Ecosyste.ms: Awesome

An open API service indexing awesome lists of open source software.

Awesome Lists | Featured Topics | Projects

https://github.com/datamine/archive-tweets

Archive and Delete Liked and Posted Tweets
https://github.com/datamine/archive-tweets

python python-3 tweets twitter twitter-api

Last synced: 26 days ago
JSON representation

Archive and Delete Liked and Posted Tweets

Awesome Lists containing this project

README

        

# Archive-Tweets

This is a command-line tool written in Python 2.7,
to archive or delete all tweets that you have posted, or that you have liked.
It is optionally possible to also archive all attached media (images, etc.)

## Use

Windows: set up a UNIX-compatible interface, like Cygwin. Then follow
the Linux/OSX instructions below.

Linux/OSX: Open your terminal, clone this repo, `pip install requirements.txt`.
This software will need to authenticate with Twitter, so you'll need to
[create an app on Twitter](https://apps.twitter.com/) and insert the credentials obtained
into the `credentials.txt` file.

Then you can run the script. I suggest using `-W ignore` to suppress SSL warnings.
There are several flags:

- `--posted` to indicate that you want to select the tweets you have personally made/retweeted
- `--liked` to indicate that you want to select the tweets you have liked
- `--archive` to indicate that you want to download the selected tweets
- `--delete` to indicate that you want to delete the selected tweets (un-like in the case of `--liked`)
- `--media` to indicate that if you're archiving tweets, you also want to save their media attachments (images, etc.)
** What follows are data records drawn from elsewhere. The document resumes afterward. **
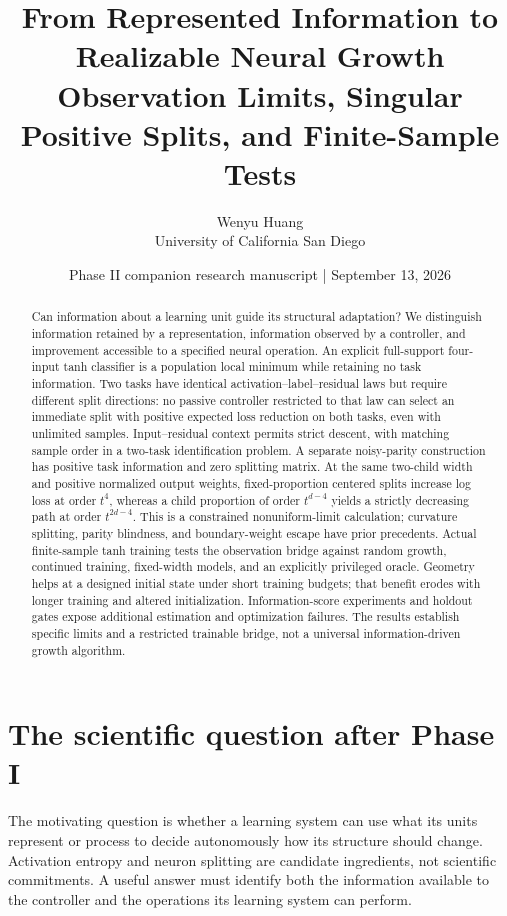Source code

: \documentclass[11pt]{article}
\title{From Represented Information to Realizable Neural Growth\\[5pt]
\large Observation Limits, Singular Positive Splits, and Finite-Sample Tests}
\author{Wenyu Huang\\University of California San Diego}
\date{Phase II companion research manuscript \;|\; September 13, 2026}
\theoremstyle{remark}\newtheorem{remark}[theorem]{Remark}
\begin{document}
\maketitle
\begin{abstract}
Can information about a learning unit guide its structural adaptation?
We distinguish information retained by a representation, information observed
by a controller, and improvement accessible to a specified neural operation.
An explicit full-support four-input tanh classifier is a population local
minimum while retaining no task information. Two tasks have identical
activation--label--residual laws but require different split directions:
no passive controller restricted to that law can select an immediate split
with positive expected loss reduction on both tasks, even with unlimited
samples. Input--residual context permits strict descent, with
matching sample order in a two-task identification problem. A separate
noisy-parity construction has positive task information and zero splitting
matrix. At the same two-child width and positive normalized output weights,
fixed-proportion centered splits increase log loss at order $t^4$, whereas
a child proportion of order $t^{d-4}$ yields a strictly decreasing path at
order $t^{2d-4}$. This is a constrained nonuniform-limit calculation; curvature
splitting, parity blindness, and boundary-weight escape have prior precedents.
Actual finite-sample tanh training tests the observation bridge against
random growth, continued training, fixed-width models, and an explicitly
privileged oracle. Geometry helps at a designed initial state under short
training budgets; that benefit erodes with longer training and altered
initialization. Information-score experiments and holdout gates expose
additional estimation and optimization failures. The results establish
specific limits and a restricted trainable bridge, not a universal
information-driven growth algorithm.
\end{abstract}
\tableofcontents

\section{The scientific question after Phase I}
The motivating question is whether a learning system can use what its units
represent or process to decide autonomously how its structure should change.
Activation entropy and neuron splitting are candidate ingredients, not
scientific commitments. A useful answer must identify both the information
available to the controller and the operations its learning system can perform.
\end{document}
You may select only one of `--posted` and `--liked` at a time, not both. The `--media`
flag requires the `--archive` flag: you can only archive the media attachments if you're already
archiving the tweets in the first place.

Some examples of correct use:

`$ python -W ignore TwitterTool.py --archive --media --liked`
`$ python -W ignore TwitterTool.py --archive --delete --posted`

The software then creates a folder, `Archive-Liked-Tweets` or `Archive-Personal-Tweets`,
depending on whether you selected `--liked` or `--posted`, respectively, and within that,
creates a new folder for every tweet, with the path name given by the timestamp of the tweet's
publication and the tweet's unique identifier. Within every tweet's folder is the pretty-printed `.json`
object representing the tweet, as well as any attached media files, if the option to download them was selected.

## Rate Limits

Since this software is reliant on the Twitter API, the rate limits apply:

- For personal tweets, you can make
[900 queries every 15 minutes](https://dev.twitter.com/rest/reference/get/statuses/user_timeline),
in blocks of 200 requests per query.

- For liked tweets, you can make
[75 queries every 15 minutes](https://dev.twitter.com/rest/reference/get/favorites/list),
in blocks of 200 requests per query.

With these generous limits in place, you should find it possible to handle your entire
timeline rather swiftly. Should you hit a rate limit, the app will simply sleep until
the fifteen minute period is over.

## Display

Display of tweets has not been a priority in development so far. I believe there are other
Open-Source projects that have done [a reasonable job](https://github.com/amwhalen/archive-my-tweets) at this, which you can
adapt straight-forwardly. (I'd be happy to accept a PR that generates pages rendering the archived tweets. It is my plan to do this eventually.)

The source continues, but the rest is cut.